*** Opening of PROVIDED INFORMATION ***
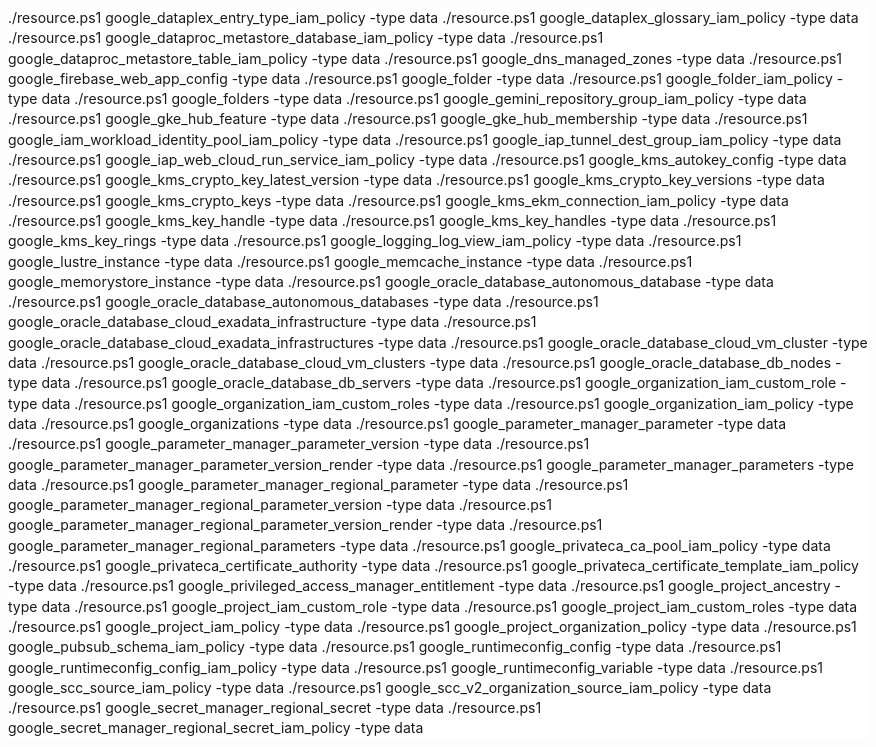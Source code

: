 ./resource.ps1 google_dataplex_entry_type_iam_policy -type data
./resource.ps1 google_dataplex_glossary_iam_policy -type data
./resource.ps1 google_dataproc_metastore_database_iam_policy -type data
./resource.ps1 google_dataproc_metastore_table_iam_policy -type data
./resource.ps1 google_dns_managed_zones -type data
./resource.ps1 google_firebase_web_app_config -type data
./resource.ps1 google_folder -type data
./resource.ps1 google_folder_iam_policy -type data
./resource.ps1 google_folders -type data
./resource.ps1 google_gemini_repository_group_iam_policy -type data
./resource.ps1 google_gke_hub_feature -type data
./resource.ps1 google_gke_hub_membership -type data
./resource.ps1 google_iam_workload_identity_pool_iam_policy -type data
./resource.ps1 google_iap_tunnel_dest_group_iam_policy -type data
./resource.ps1 google_iap_web_cloud_run_service_iam_policy -type data
./resource.ps1 google_kms_autokey_config -type data
./resource.ps1 google_kms_crypto_key_latest_version -type data
./resource.ps1 google_kms_crypto_key_versions -type data
./resource.ps1 google_kms_crypto_keys -type data
./resource.ps1 google_kms_ekm_connection_iam_policy -type data
./resource.ps1 google_kms_key_handle -type data
./resource.ps1 google_kms_key_handles -type data
./resource.ps1 google_kms_key_rings -type data
./resource.ps1 google_logging_log_view_iam_policy -type data
./resource.ps1 google_lustre_instance -type data
./resource.ps1 google_memcache_instance -type data
./resource.ps1 google_memorystore_instance -type data
./resource.ps1 google_oracle_database_autonomous_database -type data
./resource.ps1 google_oracle_database_autonomous_databases -type data
./resource.ps1 google_oracle_database_cloud_exadata_infrastructure -type data
./resource.ps1 google_oracle_database_cloud_exadata_infrastructures -type data
./resource.ps1 google_oracle_database_cloud_vm_cluster -type data
./resource.ps1 google_oracle_database_cloud_vm_clusters -type data
./resource.ps1 google_oracle_database_db_nodes -type data
./resource.ps1 google_oracle_database_db_servers -type data
./resource.ps1 google_organization_iam_custom_role -type data
./resource.ps1 google_organization_iam_custom_roles -type data
./resource.ps1 google_organization_iam_policy -type data
./resource.ps1 google_organizations -type data
./resource.ps1 google_parameter_manager_parameter -type data
./resource.ps1 google_parameter_manager_parameter_version -type data
./resource.ps1 google_parameter_manager_parameter_version_render -type data
./resource.ps1 google_parameter_manager_parameters -type data
./resource.ps1 google_parameter_manager_regional_parameter -type data
./resource.ps1 google_parameter_manager_regional_parameter_version -type data
./resource.ps1 google_parameter_manager_regional_parameter_version_render -type data
./resource.ps1 google_parameter_manager_regional_parameters -type data
./resource.ps1 google_privateca_ca_pool_iam_policy -type data
./resource.ps1 google_privateca_certificate_authority -type data
./resource.ps1 google_privateca_certificate_template_iam_policy -type data
./resource.ps1 google_privileged_access_manager_entitlement -type data
./resource.ps1 google_project_ancestry -type data
./resource.ps1 google_project_iam_custom_role -type data
./resource.ps1 google_project_iam_custom_roles -type data
./resource.ps1 google_project_iam_policy -type data
./resource.ps1 google_project_organization_policy -type data
./resource.ps1 google_pubsub_schema_iam_policy -type data
./resource.ps1 google_runtimeconfig_config -type data
./resource.ps1 google_runtimeconfig_config_iam_policy -type data
./resource.ps1 google_runtimeconfig_variable -type data
./resource.ps1 google_scc_source_iam_policy -type data
./resource.ps1 google_scc_v2_organization_source_iam_policy -type data
./resource.ps1 google_secret_manager_regional_secret -type data
./resource.ps1 google_secret_manager_regional_secret_iam_policy -type data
*** Close of PROVIDED INFORMATION ***
* DIRECTIONS
Beginning at the line with "google_dataproc_metastore_table_iam_policy -type data" and ending at the line with "google_folder_iam_policy -type data", reproduce each line of the data above exactly, and add no other lines.

* SOLUTION
./resource.ps1 google_dataproc_metastore_table_iam_policy -type data
./resource.ps1 google_dns_managed_zones -type data
./resource.ps1 google_firebase_web_app_config -type data
./resource.ps1 google_folder -type data
./resource.ps1 google_folder_iam_policy -type data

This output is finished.